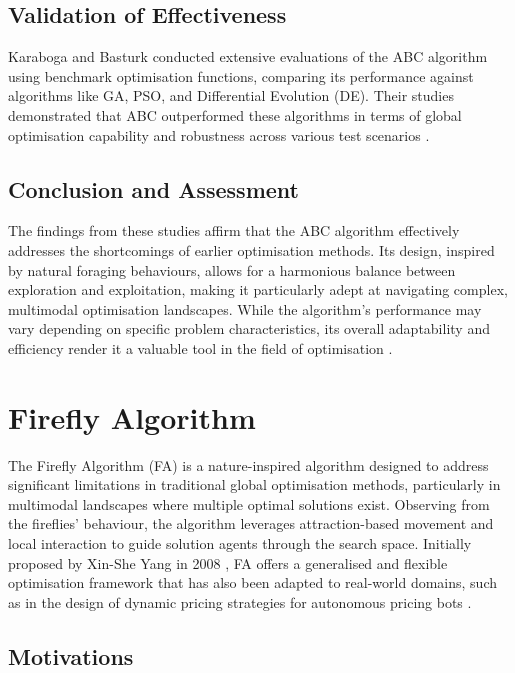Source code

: \documentclass[a4paper, 12pt]{extarticle}
\begin{document}
\subsection{Validation of Effectiveness}
Karaboga and Basturk conducted extensive evaluations of the ABC algorithm using benchmark optimisation functions, comparing its performance against algorithms like GA, PSO, and Differential Evolution (DE). Their studies demonstrated that ABC outperformed these algorithms in terms of global optimisation capability and robustness across various test scenarios \cite{karaboga2007powerful}\cite{karaboga2007artificial}.

\subsection{Conclusion and Assessment}
The findings from these studies affirm that the ABC algorithm effectively addresses the shortcomings of earlier optimisation methods. Its design, inspired by natural foraging behaviours, allows for a harmonious balance between exploration and exploitation, making it particularly adept at navigating complex, multimodal optimisation landscapes. While the algorithm's performance may vary depending on specific problem characteristics, its overall adaptability and efficiency render it a valuable tool in the field of optimisation \cite{kaya2022review}.

\newpage
\section{Firefly Algorithm} 

The Firefly Algorithm (FA) is a nature-inspired algorithm designed to address significant limitations in traditional global optimisation methods, particularly in multimodal landscapes where multiple optimal solutions exist. Observing from the fireflies’ behaviour, the algorithm leverages attraction-based movement and local interaction to guide solution agents through the search space. Initially proposed by Xin-She Yang in 2008 \cite{yang2009firefly}, FA offers a generalised and flexible optimisation framework that has also been adapted to real-world domains, such as in the design of dynamic pricing strategies for autonomous pricing bots \cite{jumadinova2008firefly}. 

\subsection{Motivations}
\end{document}
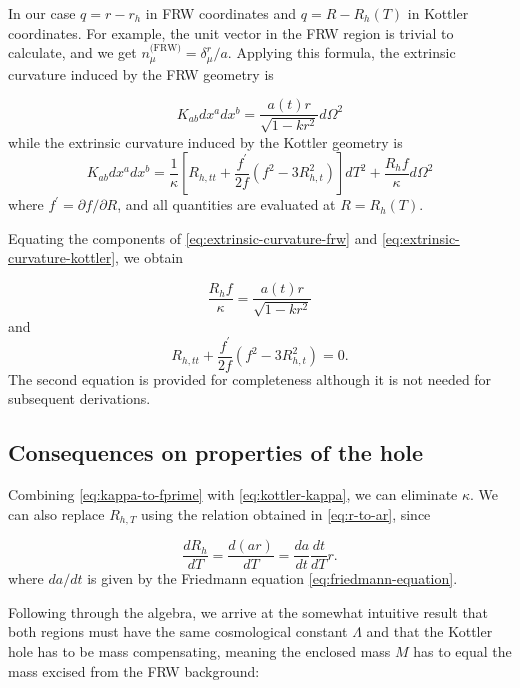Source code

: In our case $q = r-r_h$ in FRW coordinates and $q = R - R_h(T)$ in Kottler coordinates. For example, the unit vector in the FRW region is trivial to calculate, and we get $n_{\mu}^{\text{(FRW)}} = \delta^r_{\mu}/a$. Applying this formula, the extrinsic curvature induced by the FRW geometry is

\begin{equation}
  K_{ab} dx^a dx^b = \frac{a(t)r}{\sqrt{1-kr^2}} d \Omega^2
  \label{eq:extrinsic-curvature-frw}
\end{equation}
while the extrinsic curvature induced by the Kottler geometry is
\begin{equation}
  K_{ab} dx^a dx^b = \frac{1}{\kappa} \left [ R_{h,tt} + \frac{f^{\prime}}{2f}(f^2 - 3R_{h,t}^2) \right ] dT^2 + \frac{R_h f}{\kappa} d \Omega^2
  \label{eq:extrinsic-curvature-kottler}
\end{equation}
where $f^{\prime} = \partial f / \partial R$, and all quantities are evaluated at $R = R_h(T)$.

Equating the components of \autoref{eq:extrinsic-curvature-frw} and \autoref{eq:extrinsic-curvature-kottler}, we obtain

\begin{equation}
  \frac{R_h f}{\kappa} = \frac{a(t)r}{\sqrt{1-kr^2}}
  \label{eq:kappa-to-fprime}
\end{equation}
and
\begin{equation}
  R_{h,tt} + \frac{f^{\prime}}{2f}(f^2 - 3R_{h,t}^2) = 0.
\end{equation}
The second equation is provided for completeness although it is not needed for subsequent derivations. 

\subsection{Consequences on properties of the hole}

Combining \autoref{eq:kappa-to-fprime} with \autoref{eq:kottler-kappa}, we can eliminate $\kappa$. We can also replace $R_{h,T}$ using the relation obtained in \autoref{eq:r-to-ar}, since

\begin{equation}
  \frac{dR_h}{dT} = \frac{d(ar)}{dT} = \frac{da}{dt}\frac{dt}{dT}r.
\end{equation}
where $da/dt$ is given by the Friedmann equation \ref{eq:friedmann-equation}. 

Following through the algebra, we arrive at the somewhat intuitive result that both regions must have the same cosmological constant $\Lambda$ and that the Kottler hole has to be mass compensating, meaning the enclosed mass $M$ has to equal the mass excised from the FRW background:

» **Activity**:
Look above for the line containing "where $da/dt$ is", then please write out that line and each one after it through the end, exactly, with nothing else.

» **Written answer**:
where $da/dt$ is given by the Friedmann equation \ref{eq:friedmann-equation}. 

Following through the algebra, we arrive at the somewhat intuitive result that both regions must have the same cosmological constant $\Lambda$ and that the Kottler hole has to be mass compensating, meaning the enclosed mass $M$ has to equal the mass excised from the FRW background:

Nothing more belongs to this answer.